Calculate the partial pressure of propane in a mixture that contains equal numbers of moles of propane (C3H8) and butane (C4H10) at 20 °C and 616 mmHg. (R=0.082 L-atm/K mol)
partial pressure is 1/2 616mmHg
http://en.wikipedia.org/wiki/Dalton%27s_law
partial pressure= Pressuretotal*molefraction
To calculate the partial pressure of propane in the mixture, we need to use the concept of Dalton's Law of Partial Pressures.
According to Dalton's law, the total pressure of a mixture of gases is equal to the sum of the partial pressures of each individual gas.
In this case, we know that the total pressure of the mixture is 616 mmHg. Since equal numbers of moles of propane and butane are present, their partial pressures will be equal.
Let's calculate the partial pressure of propane:
1. Start by determining the number of moles of propane and butane. Since they are present in equal numbers, we'll only need to calculate the moles of one gas.

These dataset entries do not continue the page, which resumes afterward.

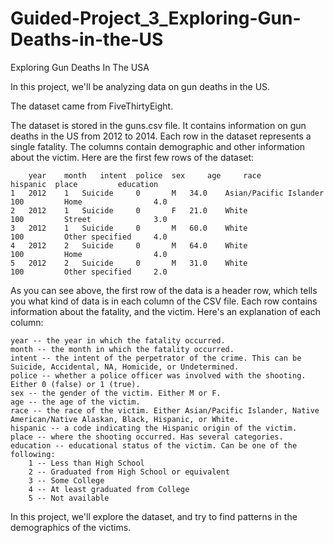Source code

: # Guided-Project_3_Exploring-Gun-Deaths-in-the-US

Exploring Gun Deaths In The USA

In this project, we'll be analyzing data on gun deaths in the US. 

The dataset came from FiveThirtyEight. 

The dataset is stored in the guns.csv file. It contains information on gun deaths in the US from 2012 to 2014. Each row in the dataset represents a single fatality. The columns contain demographic and other information about the victim. Here are the first few rows of the dataset:

		year 	month 	intent 	police 	sex 	age 	race 	                  hispanic 	place 	      education
    1 	2012 	1 	Suicide 	0 	    M 	34.0 	Asian/Pacific Islander 	100 	    Home 	            4.0
    2 	2012 	1 	Suicide 	0 	    F 	21.0 	White 	                100 	    Street              3.0
    3 	2012 	1 	Suicide 	0 	    M 	60.0 	White 	                100 	    Other specified 	4.0
    4 	2012 	2 	Suicide 	0 	    M 	64.0 	White 	                100 	    Home 	            4.0
    5 	2012 	2 	Suicide 	0 	    M 	31.0 	White 	                100 	    Other specified 	2.0

As you can see above, the first row of the data is a header row, which tells you what kind of data is in each column of the CSV file. Each row contains information about the fatality, and the victim. Here's an explanation of each column:

    year -- the year in which the fatality occurred.
    month -- the month in which the fatality occurred.
    intent -- the intent of the perpetrator of the crime. This can be Suicide, Accidental, NA, Homicide, or Undetermined.
    police -- whether a police officer was involved with the shooting. Either 0 (false) or 1 (true).
    sex -- the gender of the victim. Either M or F.
    age -- the age of the victim.
    race -- the race of the victim. Either Asian/Pacific Islander, Native American/Native Alaskan, Black, Hispanic, or White.
    hispanic -- a code indicating the Hispanic origin of the victim.
    place -- where the shooting occurred. Has several categories.
    education -- educational status of the victim. Can be one of the following:
        1 -- Less than High School
        2 -- Graduated from High School or equivalent
        3 -- Some College
        4 -- At least graduated from College
        5 -- Not available

In this project, we'll explore the dataset, and try to find patterns in the demographics of the victims.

Given that the total pressure is 616 mmHg, we can use the ideal gas law equation PV = nRT, where:
- P is the pressure in atm (we need to convert mmHg to atm),
- V is the volume in liters,
- n is the number of moles,
- R is the ideal gas constant (0.082 L-atm/K mol), and
- T is the temperature in Kelvin.
2. Convert the total pressure from mmHg to atm. 1 atm = 760 mmHg, so the total pressure in atm would be 616 mmHg / 760 mmHg/atm = 0.81 atm.
3. Convert the given temperature from degrees Celsius to Kelvin. The conversion formula is K = °C + 273.15. Therefore, 20 °C + 273.15 = 293.15 K.
4. Rearrange the ideal gas law equation to solve for the number of moles (n):
n = (PV) / (RT)
5. Plug in the values into the equation:
n = (0.81 atm) / ((0.082 L-atm/K mol) × 293.15 K)
6. Calculate the number of moles. 0.81 atm / (0.082 L-atm/K mol × 293.15 K) ≈ 0.032 moles of propane (C3H8).
Since propane and butane are present in equal numbers of moles, the partial pressure of propane in the mixture is 0.81 atm × 0.5 = 0.405 atm (or 305 mmHg).